Hacker News new | ask | show | jobs
by binarycrusader 4133 days ago
Actually, Google Wallet works almost exactly the same as ApplePay (my spouse has an iPhone 6, I have a Moto X 2014); I've seen and used both.

Just tap the phone on the NFC device and that's it (the PIN pad at the retail may then prompt you to hit credit or debit, if you choose debit, you just enter your wallet pin again). If Google Wallet needs to be unlocked first, it will prompt you for the wallet pin.

In fairness, it used to be far more cumbersome. They fixed most of the user interface problems with the release of Android 5.0.

1 comments

But unfortunately most devices don't (and can't) run Android 5.0, so they're stuck with the old, cumbersome Wallet (or, worse, tried it, gave up on it because it was a terrible experience, will never try it again).
True, but in the same vein, most iPhones out there don't have NFC built in. (Was added in the iPhone 6)
I could've sworn it worked the same when I was running 4.whatever on my old Nexus 5 prior to the 5.0 update. From an end user perspective I haven't noticed much of a change in at least a couple of years (aside from some vendors disabling support in favor of their own tap to pay).
The difference I believe came with the ability for the app to automatically be run in the background and for control over which one was used for Tap and Pay, which given today's announcement from Google makes sense.
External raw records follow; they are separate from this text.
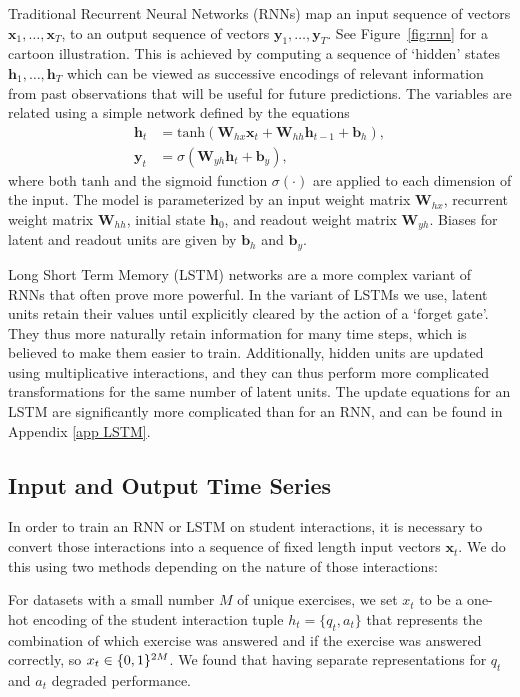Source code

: \documentclass{article} \usepackage{nips,times}
\newcommand{\mb}{\mathbf}
\newcommand{\mc}{\mathcal}
\begin{document}
Traditional Recurrent Neural Networks (RNNs) map an input sequence of vectors $\mb x_1, \dots ,\mb x_T$, to an output sequence of vectors $\mb y_1,\dots,\mb y_T$. See Figure~\ref{fig:rnn} for a cartoon illustration. This is achieved by computing a sequence of `hidden' states $\mb h_1 , \dots , \mb h_T$  which can be viewed as successive encodings of relevant information from past observations that will be useful for future predictions. The variables are related using a simple network defined by the equations
\begin{align}
    \mb h_t &= \mathrm{tanh}\left(\mb W_{hx} \mb x_t + \mb W_{hh} \mb h_{t-1} + \mb b_h\right), \\
    \mb y_t &= \sigma\left(\mb W_{yh} \mb h_t + \mb b_y\right),
\end{align}
where both $\mathrm{tanh}$ and the sigmoid function $\sigma\left(\cdot\right)$ are applied to each dimension of the input.
The model is parameterized by an input weight matrix $\mb W_{hx}$, recurrent weight matrix $\mb W_{hh}$, initial state $\mb h_0$, and readout weight matrix $\mb W_{yh}$.
Biases for latent and readout units are given by $\mb b_h$ and $\mb b_y$.


Long Short Term Memory (LSTM) networks \cite{hochreiter1997long} are a more complex variant of RNNs that often prove more powerful.
In the variant of LSTMs we use, latent units retain their values until explicitly cleared by the action of a `forget gate'.
They thus more naturally retain information for many time steps, which is believed to make them easier to train.
Additionally, hidden units are updated using multiplicative interactions, and they can thus perform more complicated transformations for the same number of latent units.
The update equations for an LSTM are significantly more complicated than for an RNN, and can be found in Appendix \ref{app LSTM}.


\subsection{Input and Output Time Series}

In order to train an RNN or LSTM on student interactions, it is necessary to convert those interactions into a sequence of fixed length input vectors $\mb x_t$.
We do this using two methods depending on the nature of those interactions:



For datasets with a small number $M$ of unique exercises, we set $x_t$ to be a one-hot encoding of the student interaction tuple $h_t = \{q_t, a_t\}$ that represents the combination of which exercise was answered and if the exercise was answered correctly, so $x_t \in \mc \{0,1\}^{2M}$. We found that having separate representations for $q_t$ and $a_t$ degraded performance.
\end{document}

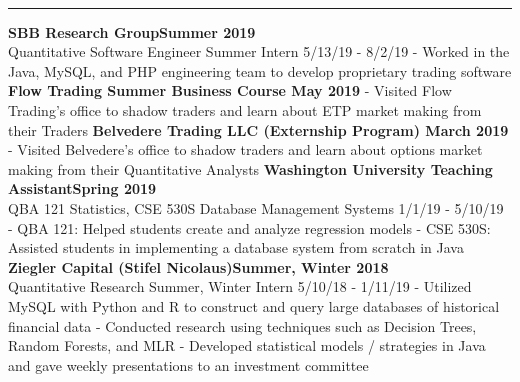 \documentclass[11pt]{article}
\begin{document}
\begin{titlepage}
\begin{addmargin}[1em]{0em}
\begin{center}
\begin{minipage}[b]{0.3\textwidth}
				\end{minipage}
			\end{center}
		\end{addmargin}
		\vspace{-10pt}
		\noindent
		\\\rule{\textwidth}{0.4pt}
		\begin{addmargin}[1em]{0em}
    		\textbf{SBB Research Group\hfill Summer 2019}\\
Quantitative Software Engineer Summer Intern \hfill {\small{5/13/19 - 8/2/19}}\newline
- Worked in the Java, MySQL, and PHP engineering team to develop proprietary trading software\newline
            \textbf{Flow Trading Summer Business Course \hfill May 2019}\newline
- Visited Flow Trading's office to shadow traders and learn about ETP market making from their Traders\newline
            \textbf{Belvedere Trading LLC (Externship Program) \hfill March 2019}\newline
- Visited Belvedere's office to shadow traders and learn about options market making from their Quantitative Analysts\newline
		    \textbf{Washington University Teaching Assistant\hfill Spring 2019}\\
QBA 121 Statistics, CSE 530S Database Management Systems \hfill {\small{1/1/19 - 5/10/19}}\newline
- QBA 121: Helped students create and analyze regression models\newline
- CSE 530S: Assisted students in implementing a database system from scratch in Java\newline
			\textbf{Ziegler Capital (Stifel Nicolaus)\hfill Summer, Winter 2018}\\
Quantitative Research Summer, Winter Intern \hfill {\small{5/10/18 - 1/11/19}}\newline
- Utilized MySQL with Python and R to construct and query large databases of historical financial data \newline
- Conducted research using techniques such as Decision Trees, Random Forests, and MLR\newline
- Developed statistical models / strategies in Java and gave weekly presentations to an investment committee\newline

\end{addmargin}
\end{titlepage}
\end{document}
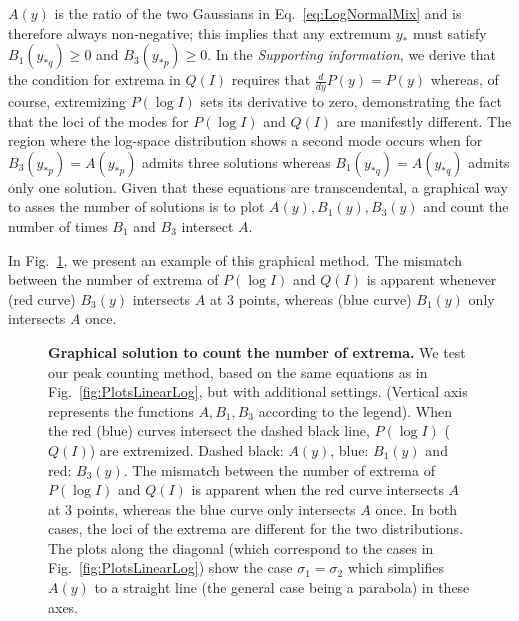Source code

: \documentclass[11pt,a4paper,draft]{article}
\begin{document}
\smallskip
$A(y)$ is the ratio of the two Gaussians in Eq.~\ref{eq:LogNormalMix} and is therefore always non-negative; this implies that any extremum $y_*$ must satisfy $B_1(y_{*q})\ge 0$ and $B_3(y_{*p})\ge 0$. In the \emph{Supporting information}, we derive that the condition for extrema in $Q(I)$ requires that $\frac{d}{dy}P(y)=P(y)$ whereas, of course, extremizing $P(\log I)$ sets its derivative to zero, demonstrating the fact that the loci of the modes for $P(\log I)$ and $Q(I)$ are manifestly different. The region where the log-space distribution shows a second mode occurs when for $B_3(y_{*p})=A(y_{*p})$ admits three solutions whereas $B_1(y_{*q})=A(y_{*q})$ admits only one solution. Given that these equations are transcendental, a graphical way to asses the number of solutions is to plot $A(y),B_1(y),B_3(y)$ and count the number of times $B_1$ and $B_3$ intersect $A$.\smallskip

In Fig.~\ref{fig:ExtremaSolutions}, we present an example of this graphical method. The mismatch between the number of extrema of $P(\log I)$ and $Q(I)$ is apparent whenever (red curve) $B_3(y)$ intersects $A$ at 3 points, whereas (blue curve) $B_1(y)$ only intersects $A$ once. \smallskip

\begin{figure}[!ht]
 \centering
  \caption{\textbf{Graphical solution to count the number of extrema.} We test our peak counting method, based on the same equations as in Fig.~\ref{fig:PlotsLinearLog}, but with additional settings. (Vertical axis represents the functions $A, B_1,B_3$ according to the legend). When the red (blue) curves intersect the dashed black line, $P(\log I)$ ($Q(I)$) are extremized. Dashed black: $A(y)$, blue: $B_1(y)$ and red: $B_3(y)$. The mismatch between the number of extrema of $P(\log I)$ and $Q(I)$ is apparent when the red curve intersects $A$ at 3 points, whereas the blue curve only intersects $A$ once. In both cases, the loci of the extrema are different for the two distributions. The plots along the diagonal (which correspond to the cases in Fig.~\ref{fig:PlotsLinearLog}) show the case $\sigma_1=\sigma_2$ which simplifies $A(y)$ to a straight line (the general case being a parabola) in these axes.}
  \label{fig:ExtremaSolutions}
\end{figure}
\end{document}
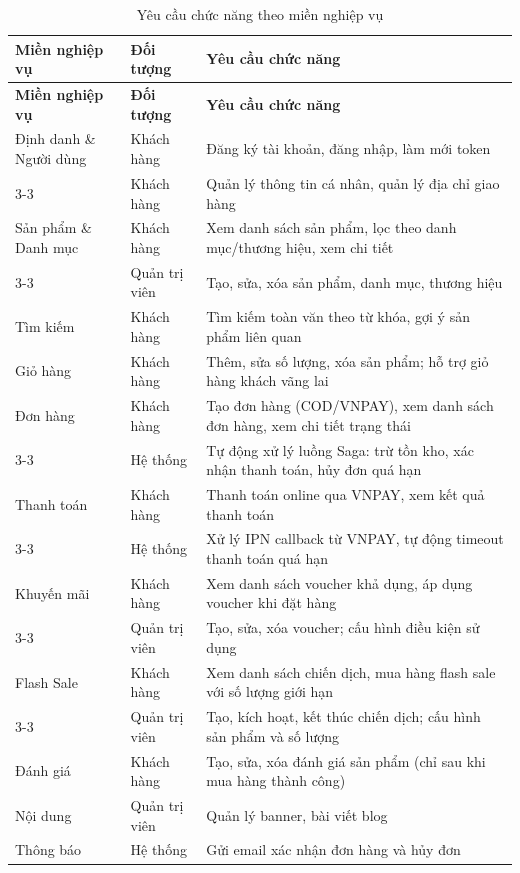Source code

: \documentclass[../DoAn.tex]{subfiles}
\begin{document}
{%
\small\setlength{\tabcolsep}{3pt}\renewcommand{\arraystretch}{1.15}%
\begin{longtable}{|p{3.1cm}|p{2.4cm}|p{8.8cm}|}
\caption{Yêu cầu chức năng theo miền nghiệp vụ}
\label{table:functional-requirements} \\
\hline
\textbf{Miền nghiệp vụ} & \textbf{Đối tượng} & \textbf{Yêu cầu chức năng} \\ \hline
\endfirsthead
\hline
\textbf{Miền nghiệp vụ} & \textbf{Đối tượng} & \textbf{Yêu cầu chức năng} \\ \hline
\endhead
Định danh \& Người dùng & Khách hàng & Đăng ký tài khoản, đăng nhập, làm mới token \\ \cline{3-3}
                        & Khách hàng & Quản lý thông tin cá nhân, quản lý địa chỉ giao hàng \\ \hline
Sản phẩm \& Danh mục    & Khách hàng & Xem danh sách sản phẩm, lọc theo danh mục/thương hiệu, xem chi tiết \\ \cline{3-3}
                        & Quản trị viên & Tạo, sửa, xóa sản phẩm, danh mục, thương hiệu \\ \hline
Tìm kiếm                & Khách hàng & Tìm kiếm toàn văn theo từ khóa, gợi ý sản phẩm liên quan \\ \hline
Giỏ hàng                & Khách hàng & Thêm, sửa số lượng, xóa sản phẩm; hỗ trợ giỏ hàng khách vãng lai \\ \hline
Đơn hàng                & Khách hàng & Tạo đơn hàng (COD/VNPAY), xem danh sách đơn hàng, xem chi tiết trạng thái \\ \cline{3-3}
                        & Hệ thống   & Tự động xử lý luồng Saga: trừ tồn kho, xác nhận thanh toán, hủy đơn quá hạn \\ \hline
Thanh toán              & Khách hàng & Thanh toán online qua VNPAY, xem kết quả thanh toán \\ \cline{3-3}
                        & Hệ thống   & Xử lý IPN callback từ VNPAY, tự động timeout thanh toán quá hạn \\ \hline
Khuyến mãi              & Khách hàng & Xem danh sách voucher khả dụng, áp dụng voucher khi đặt hàng \\ \cline{3-3}
                        & Quản trị viên & Tạo, sửa, xóa voucher; cấu hình điều kiện sử dụng \\ \hline
Flash Sale              & Khách hàng & Xem danh sách chiến dịch, mua hàng flash sale với số lượng giới hạn \\ \cline{3-3}
                        & Quản trị viên & Tạo, kích hoạt, kết thúc chiến dịch; cấu hình sản phẩm và số lượng \\ \hline
Đánh giá                & Khách hàng & Tạo, sửa, xóa đánh giá sản phẩm (chỉ sau khi mua hàng thành công) \\ \hline
Nội dung                & Quản trị viên & Quản lý banner, bài viết blog \\ \hline
Thông báo               & Hệ thống   & Gửi email xác nhận đơn hàng và hủy đơn \\ \hline
\end{longtable}
}
\end{document}

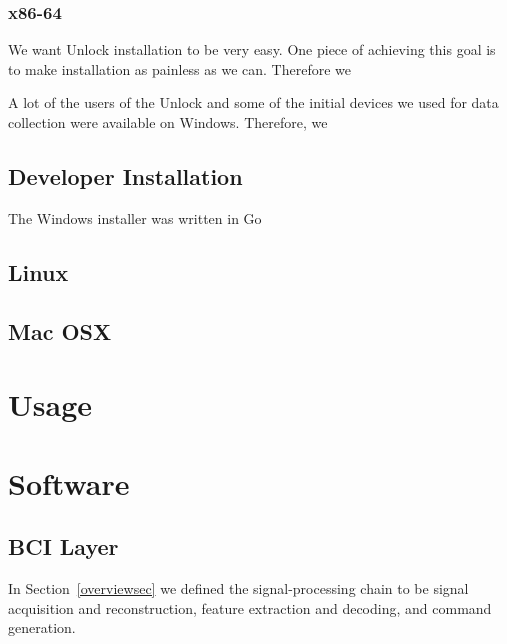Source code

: \documentclass[11pt]{article}
\begin{document}
\subsubsection{x86-64}

We want Unlock installation to be very easy.  One piece of achieving this goal is to make installation as painless as we can.  Therefore we 

A lot of the users of the Unlock and some of the initial devices we used for data collection were available on Windows.  Therefore, we 

\subsection{Developer Installation}

The Windows installer was written in Go~\cite{golang}
%
%
\subsection{Linux}
\subsection{Mac OSX}

\section{Usage}

\section{Software}
\subsection{BCI Layer}\label{bcisec}

In Section~\ref{overviewsec} we defined the signal-processing chain to be signal acquisition and reconstruction, feature extraction and decoding, and command generation.
\end{document}
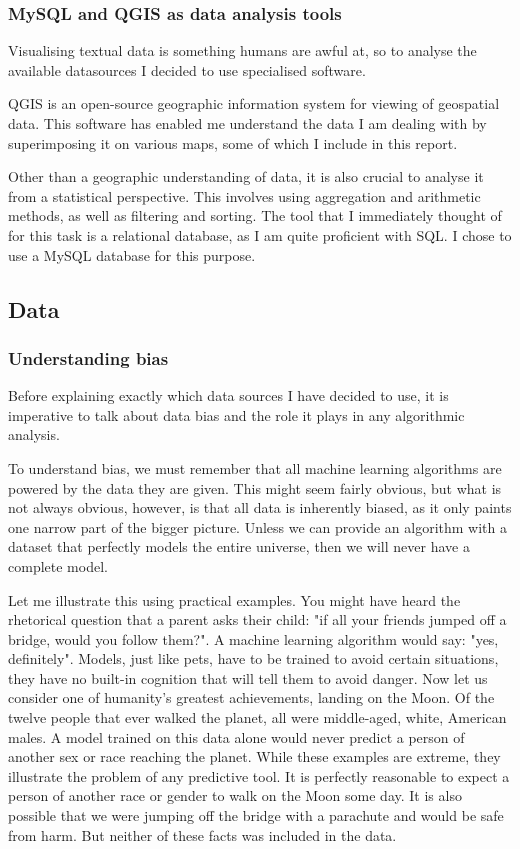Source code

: \documentclass{article}
\begin{document}
	\subsubsection{MySQL and QGIS as data analysis tools}

	Visualising textual data is something humans are awful at, so to analyse the available datasources I decided to use specialised software.

	QGIS is an open-source geographic information system for viewing of geospatial data. This software has enabled me understand the data I am dealing with by superimposing it on various maps, some of which I include in this report.

	Other than a geographic understanding of data, it is also crucial to analyse it from a statistical perspective. This involves using aggregation and arithmetic methods, as well as filtering and sorting. The tool that I immediately thought of for this task is a relational database, as I am quite proficient with SQL. I chose to use a MySQL database for this purpose.

	\subsection{Data}

	\subsubsection{Understanding bias}

	Before explaining exactly which data sources I have decided to use, it is imperative to talk about data bias and the role it plays in any algorithmic analysis.

	To understand bias, we must remember that all machine learning algorithms are powered by the data they are given. This might seem fairly obvious, but what is not always obvious, however, is that all data is inherently biased, as it only paints one narrow part of the bigger picture. Unless we can provide an algorithm with a dataset that perfectly models the entire universe, then we will never have a complete model.

	Let me illustrate this using practical examples. You might have heard the rhetorical question that a parent asks their child: "if all your friends jumped off a bridge, would you follow them?". A machine learning algorithm would say: "yes, definitely". Models, just like pets, have to be trained to avoid certain situations, they have no built-in cognition that will tell them to avoid danger. Now let us consider one of humanity's greatest achievements, landing on the Moon. Of the twelve people that ever walked the planet, all were middle-aged, white, American males. A model trained on this data alone would never predict a person of another sex or race reaching the planet. While these examples are extreme, they illustrate the problem of any predictive tool. It is perfectly reasonable to expect a person of another race or gender to walk on the Moon some day. It is also possible that we were jumping off the bridge with a parachute and would be safe from harm. But neither of these facts was included in the data.
\end{document}
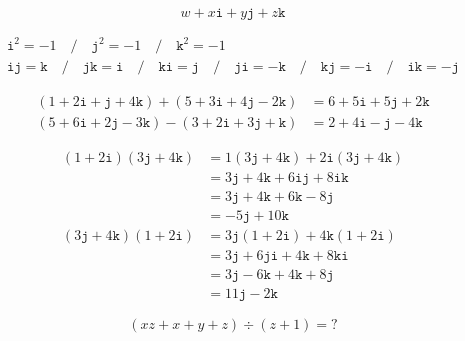 \documentclass{jlreq}
\newcommand{\ii}{\mathtt{i}}
\newcommand{\jj}{\mathtt{j}}
\newcommand{\kk}{\mathtt{k}}
\begin{document}
\begin{preview}
    \begin{equation}
        w + x \ii + y \jj + z \kk
    \end{equation}
\end{preview}

\begin{preview}
    \begin{gather}
        \ii^2 = -1 \quad / \quad \jj^2 = -1 \quad / \quad \kk^2 = -1 \\
        \ii \jj = \kk \quad / \quad \jj \kk = \ii \quad / \quad \kk \ii = \jj \quad / \quad \jj \ii = -\kk \quad / \quad \kk \jj = -\ii \quad / \quad \ii \kk = -\jj
    \end{gather}
\end{preview}

\begin{preview}
    \begin{align}
        (1 + 2 \ii + \jj + 4 \kk) + (5 + 3 \ii + 4 \jj - 2 \kk) & = 6 + 5 \ii + 5 \jj + 2 \kk \\
        (5 + 6 \ii + 2 \jj - 3 \kk) - (3 + 2 \ii + 3 \jj + \kk) & = 2 + 4 \ii - \jj - 4 \kk
    \end{align}
\end{preview}

\begin{preview}
    \begin{align}
        (1 + 2 \ii)(3 \jj + 4 \kk) & = 1 (3 \jj + 4 \kk) + 2 \ii (3 \jj + 4 \kk) \\
                                   & = 3 \jj + 4 \kk + 6 \ii \jj + 8 \ii \kk     \\
                                   & = 3 \jj + 4 \kk + 6 \kk - 8 \jj             \\
                                   & = -5 \jj + 10 \kk                           \\
        (3 \jj + 4 \kk)(1 + 2 \ii) & = 3 \jj (1 + 2 \ii) + 4 \kk (1 + 2 \ii)     \\
                                   & = 3 \jj + 6 \jj \ii + 4 \kk + 8 \kk \ii     \\
                                   & = 3 \jj - 6 \kk + 4 \kk + 8 \jj             \\
                                   & = 11 \jj - 2 \kk
    \end{align}
\end{preview}

\begin{preview}
    \begin{equation}
        (xz + x + y + z) \div (z + 1) = ?
    \end{equation}
\end{preview}
\end{document}
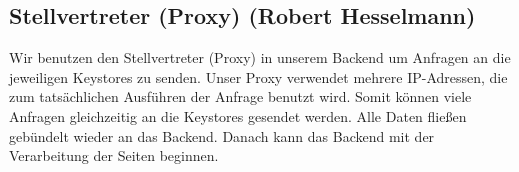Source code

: \subsection*{Stellvertreter (Proxy) (Robert Hesselmann)}

Wir benutzen den Stellvertreter (Proxy) in unserem Backend um Anfragen an die jeweiligen Keystores zu senden. Unser Proxy verwendet mehrere IP-Adressen, die zum tatsächlichen Ausführen der Anfrage benutzt wird. Somit können viele Anfragen gleichzeitig an die Keystores gesendet werden. Alle Daten fließen gebündelt wieder an das Backend. Danach kann das Backend mit der Verarbeitung der Seiten beginnen.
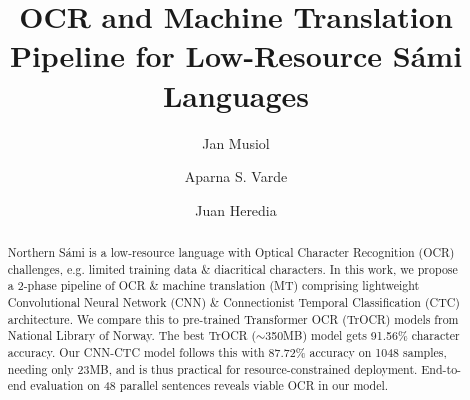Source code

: \documentclass[runningheads]{llncs}
\newcommand{\ctcCER}{12.24}      %
\newcommand{\ctcCacc}{87.72}
\newcommand{\trocrBestCER}{8.55}     %
\newcommand{\trocrBestCacc}{91.56}
\newcommand{\modelSize}{23MB}
\newcommand{\benchmarkSamples}{1048}  %
\newcommand{\bookTestSamples}{48}    %
\begin{document}
%
\title{OCR and Machine Translation Pipeline for Low-Resource S\'{a}mi Languages}
%
%
\vspace{-0.9cm}
\author{Jan Musiol \and
Aparna S. Varde \and
Juan Heredia}
%

\maketitle

\vspace{-0.7cm}
%
\begin{abstract}
Northern S\'{a}mi is a low-resource language with Optical Character Recognition (OCR) challenges, e.g. limited training data \& diacritical characters.
In this work, we propose a 2-phase pipeline of OCR \& machine translation (MT) comprising lightweight Convolutional Neural Network (CNN) \& Connectionist Temporal Classification (CTC) architecture. We compare this to pre-trained Transformer OCR (TrOCR) models from National Library of Norway.
The best TrOCR ($\sim$350MB) model gets \trocrBestCacc\% character accuracy. Our CNN-CTC model follows this with \ctcCacc\% accuracy on \benchmarkSamples{} samples, needing only \modelSize{}, and is thus practical for resource-constrained deployment. %
End-to-end evaluation on \bookTestSamples{} parallel sentences reveals viable OCR in our model. %
\vspace{-0.2cm}

\end{abstract}
%
\vspace{-1cm}
\end{document}
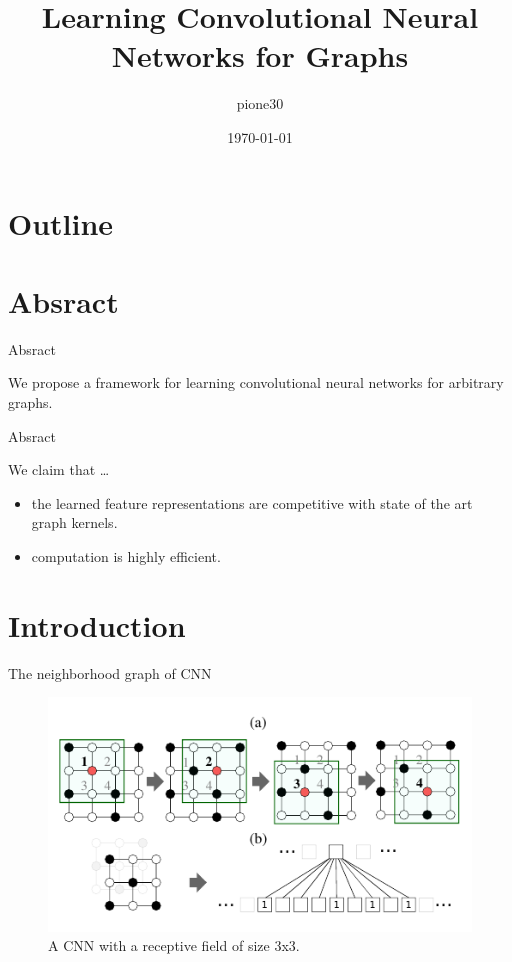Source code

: \documentclass[dvipdfmx]{beamer}
\title{Learning Convolutional Neural Networks for Graphs}
\author{pione30}
\date{\today}
\begin{document}
  \frame[plain]{\titlepage}


\section*{Outline}

  \begin{frame}
    \tableofcontents
  \end{frame}

\section{Absract}

  \begin{frame}{Absract}

    \alert{We propose a framework for learning convolutional neural networks for arbitrary graphs.}
  \end{frame}

  \begin{frame}{Absract}

    \begin{block}{We claim that \dots }
      \begin{itemize}
        \item{the learned feature representations are competitive with state of the art graph kernels.} 
        \item{computation is highly efficient.}
      \end{itemize}
    \end{block}
  \end{frame}

\section{Introduction}

  \begin{frame}{The neighborhood graph of CNN}
    \begin{figure}[h]
      \centering
      \includegraphics[width=0.8\paperwidth]{img/Fig1.pdf}
      \caption{A CNN with a receptive field of size 3x3.}
    \end{figure}
  \end{frame}
\end{document}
Maybe this was fixed in Android 4.4, but I would swear the experience changed for me sometime right at or after 4.4.

Notably, I didn't have to make sure the app was open and wallet unlocked first, whereas with Android 5.0 it "just works".

To be fair, the updated design (Material Design) is mostly back-ported all the way to 2.3. The user experience is practically the same on 5.0 as pre-5.0.